En semanas tan de colmillo retorcido como esta se ve más claro que la vida invisible es la verdadera, la del poema, la que discurre en los márgenes y decide las elecciones, aunque no pesa (y no importa). Pesan las broncas entre el dinero y la política. Ahora es Ferrovial y es difícil pensar que no hay motivos políticos en una decisión tan radical como el exilio. Pesan los garrotazos que se da la prensa de uno y otro lado ideológico a cuenta de cómo dan una y otra el último caso de corrupción.

¿Qué pesa más: el caso canario de maletas de dinero y personajes de opereta o la basura de Estado que se cocinaba en Kitchen? Pesa el pillaje del mediador socialista y las fotografías de noches zafias de casposos (y presuntos) representantes públicos. Pero pesan mucho más los mensajes que revelan una cúpula judicial firmemente ensamblada con el poder político, síntoma de una democracia enferma. Si no se puede hablar de democracia fallida es porque estamos hablando ahora de estas conexiones y porque no creo que el panorama dañino que se observa en las cimas de las estructuras esté también en sus faldas. No es esa al menos la vida que se observa en las calles. Ni en las empresas que esta mañana levantaron la persiana ni en los tribunales ordinarios de justicia. Pero lo que vemos estos días es una tentación demasiado grosera de los altos mandos de la justicia y el empresariado de jugar a la política, de ayudar a quitar y poner gobiernos, de proteger a unos (los de siempre) y enfangar a otros (los de nunca), incluidos periodistas molestos. Lo que vemos son unos poderes que quieren ser intocables, los de siempre, todopoderosos, capaces de todo e inmunes a casi todo. Pero lo que refleja también el mundo de hoy es que ya no hay intocables, aunque lo intenten. Estamos desconcertados como esos seres minúsculos de los cuadros de Genovés. Posiblemente estamos en un momento de choque de placas tectónicas entre dos mundos, y no sé quién dijo que la naturaleza está siempre a medio camino entre el poema y la catástrofe.

La catástrofe la vemos cada día. Tiene altavoces. El poema hay que buscarlo: en las sonrisas, en el humor que aligera el alma y en la vida que no pesa.

El verso está en una pareja muy joven y vestida como quien tiene poco que espera de buena mañana en la parada del autobús junto al carro de su bebé. Están callados y serios, apoyados uno sobre el otro para compartir el calor. Tienen demasiados problemas encima como para pensar en el futuro.

La rima está en una madre y una hija adolescente que se paran en medio del paso de cebra y la casi aún niña sonríe al sacar el móvil y retratar el atardecer rojo de un día frío de invierno.

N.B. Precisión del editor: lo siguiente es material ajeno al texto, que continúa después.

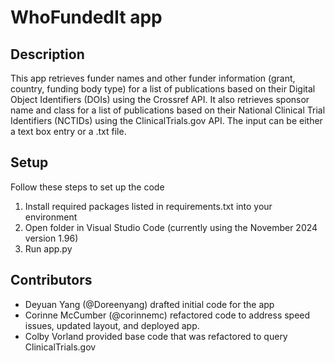 # WhoFundedIt app

## Description
This app retrieves funder names and other funder information (grant, country, funding body type) for a list of 
publications based on their Digital Object Identifiers (DOIs) using the Crossref API. It also retrieves sponsor name and class
for a list of publications based on their National Clinical Trial Identifiers (NCTIDs) using the ClinicalTrials.gov API.
The input can be either a text box entry or a .txt file. 

## Setup
Follow these steps to set up the code
1. Install required packages listed in requirements.txt into your environment
2. Open folder in Visual Studio Code (currently using the November 2024 version 1.96)
3. Run app.py

## Contributors
- Deyuan Yang (@Doreenyang) drafted initial code for the app
- Corinne McCumber (@corinnemc) refactored code to address speed issues, updated layout, and deployed app.
- Colby Vorland provided base code that was refactored to query ClinicalTrials.gov
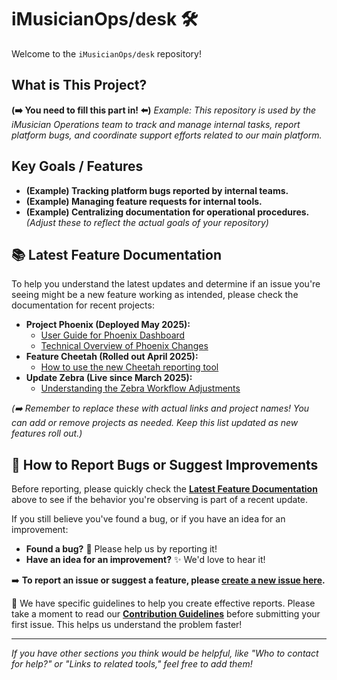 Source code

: # iMusicianOps/desk 🛠️

Welcome to the `iMusicianOps/desk` repository!

## What is This Project?

**(➡️ You need to fill this part in! ⬅️)**
*Example: This repository is used by the iMusician Operations team to track and manage internal tasks, report platform bugs, and coordinate support efforts related to our main platform.*

## Key Goals / Features

* **(Example) Tracking platform bugs reported by internal teams.**
* **(Example) Managing feature requests for internal tools.**
* **(Example) Centralizing documentation for operational procedures.**
    *(Adjust these to reflect the actual goals of your repository)*

## 📚 Latest Feature Documentation

To help you understand the latest updates and determine if an issue you're seeing might be a new feature working as intended, please check the documentation for recent projects:

* **Project Phoenix (Deployed May 2025):**
    * [User Guide for Phoenix Dashboard](https://your-company-wiki.com/phoenix-dashboard-guide)
    * [Technical Overview of Phoenix Changes](https://your-company-wiki.com/phoenix-tech-overview)
* **Feature Cheetah (Rolled out April 2025):**
    * [How to use the new Cheetah reporting tool](https://docs.google.com/document/d/your-doc-id-here)
* **Update Zebra (Live since March 2025):**
    * [Understanding the Zebra Workflow Adjustments](https://your-internal-sharepoint.com/zebra-workflow)

*(➡️ Remember to replace these with actual links and project names! You can add or remove projects as needed. Keep this list updated as new features roll out.)*

## 📄 How to Report Bugs or Suggest Improvements

Before reporting, please quickly check the **[Latest Feature Documentation](#-latest-feature-documentation)** above to see if the behavior you're observing is part of a recent update.

If you still believe you've found a bug, or if you have an idea for an improvement:

* **Found a bug?** 🐞 Please help us by reporting it!
* **Have an idea for an improvement?** ✨ We'd love to hear it!

➡️ **To report an issue or suggest a feature, please [create a new issue here](https://github.com/iMusicianOps/desk/issues/new/choose).**

📖 We have specific guidelines to help you create effective reports. Please take a moment to read our **[Contribution Guidelines](CONTRIBUTING.md)** before submitting your first issue. This helps us understand the problem faster!

---

*If you have other sections you think would be helpful, like "Who to contact for help?" or "Links to related tools," feel free to add them!*
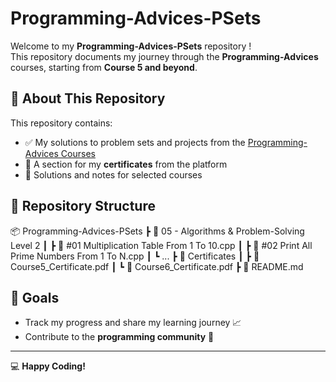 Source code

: 
# Programming-Advices-PSets

Welcome to my **Programming-Advices-PSets** repository !  
This repository documents my journey through the **Programming-Advices** courses, starting from **Course 5 and beyond**.

## 📌 About This Repository

This repository contains:
- ✅ My solutions to problem sets and projects from the [Programming-Advices Courses](https://programmingadvices.com/)
- 📜 A section for my **certificates** from the platform
- 📝 Solutions and notes for selected courses

## 📂 Repository Structure


📦 Programming-Advices-PSets
 ┣ 📂 05 - Algorithms & Problem-Solving Level 2
 ┃ ┣ 📜 #01 Multiplication Table From 1 To 10.cpp
 ┃ ┣ 📜 #02 Print All Prime Numbers From 1 To N.cpp
 ┃ ┗ ...
 ┣ 📂 Certificates
 ┃ ┣ 📜 Course5_Certificate.pdf
 ┃ ┗ 📜 Course6_Certificate.pdf
 ┣ 📜 README.md


## 🎯 Goals
- Track my progress and share my learning journey 📈
- Contribute to the **programming community** 🤝
---

💻 **Happy Coding!**
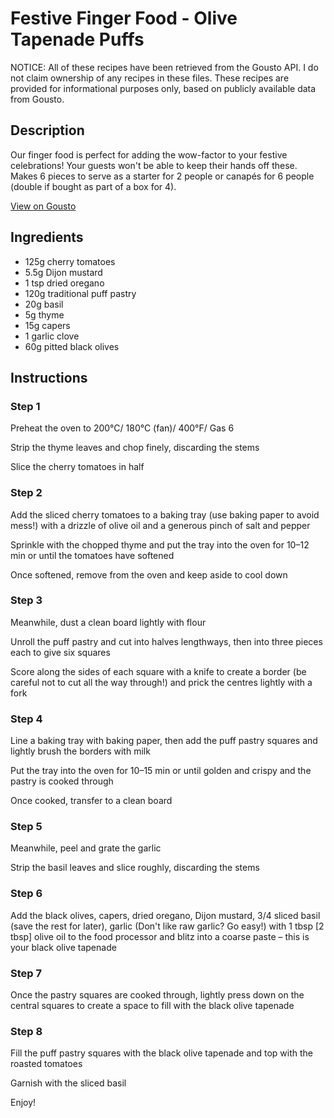 # Festive Finger Food - Olive Tapenade Puffs

NOTICE: All of these recipes have been retrieved from the Gousto API. I do not claim ownership of any recipes in these files. These recipes are provided for informational purposes only, based on publicly available data from Gousto.

## Description

Our finger food is perfect for adding the wow-factor to your festive celebrations! Your guests won't be able to keep their hands off these. Makes 6 pieces to serve as a starter for 2 people or canapés for 6 people (double if bought as part of a box for 4). 

[View on Gousto](https://www.gousto.co.uk/recipes/cookbook/festive-finger-food-olive-tapenade-puffs)

## Ingredients

- 125g cherry tomatoes
- 5.5g Dijon mustard
- 1 tsp dried oregano
- 120g traditional puff pastry
- 20g basil
- 5g thyme
- 15g capers
- 1 garlic clove
- 60g pitted black olives

## Instructions


### Step 1

Preheat the oven to 200°C/ 180°C (fan)/ 400°F/ Gas 6 


Strip the thyme leaves and chop finely, discarding the stems 


Slice the cherry tomatoes <span class="text-highlight">in half</span>


### Step 2

Add the<span class="text-highlight"> sliced cherry tomatoes</span> to a baking tray (use baking paper to avoid mess!) with a drizzle of olive oil and a generous pinch of salt and pepper


Sprinkle with the chopped thyme and put the tray into the oven for 10–12 min or until the tomatoes have softened


Once softened, remove from the oven and keep aside to cool down


### Step 3

Meanwhile, dust a clean board lightly with flour


Unroll the puff pastry and cut into halves lengthways, then into three pieces each to give six squares


Score along the sides of each square with a knife to create a border (be careful not to cut all the way through!) and prick the centres lightly with a fork


### Step 4

<span class="text-highlight">Line a baking tray with baking paper, then add the puff pastry squares and lightly brush the borders with milk</span>


Put the tray into the oven for 10–15 min or until golden and crispy and the pastry is cooked through


Once cooked, transfer to a clean board


### Step 5

Meanwhile, peel and grate the garlic


Strip the basil leaves and slice roughly, discarding the stems


### Step 6

Add the black olives, capers, dried oregano, Dijon mustard, 3/4 sliced basil (save the rest for <span class="text-highlight">later), </span>garlic (Don't like raw garlic? Go easy!) with 1 tbsp <span class="text-danger">[2 tbsp]</span> olive oil to the food processor and blitz into a coarse paste – this is your black olive tapenade


### Step 7

Once the <span class="text-highlight">pastry squares</span> are cooked through, lightly press down on the central squares to create a space to fill with the black olive tapenade

### Step 8

Fill the puff pastry squares with the black olive tapenade and top with the roasted tomatoes


Garnish with the sliced basil


Enjoy!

Ser feliz no debe de ser tan complicado parece que quieren decir.

El ritmo y la música están en el tipo que recoge las sillas y enrolla el cable del micrófono tras la conferencia del día. Hace diez años que dedica sus tardes a la asociación por nada, por sentir que no está solo y creer que los gestos pequeños construyen un mundo mejor antes que las grandes palabras. Por compartir una sonrisa antes de irse solo a casa. El poema no pesa, pero es más real, aunque tú no lo sepas, que la catástrofe que espera en el televisor o en el móvil.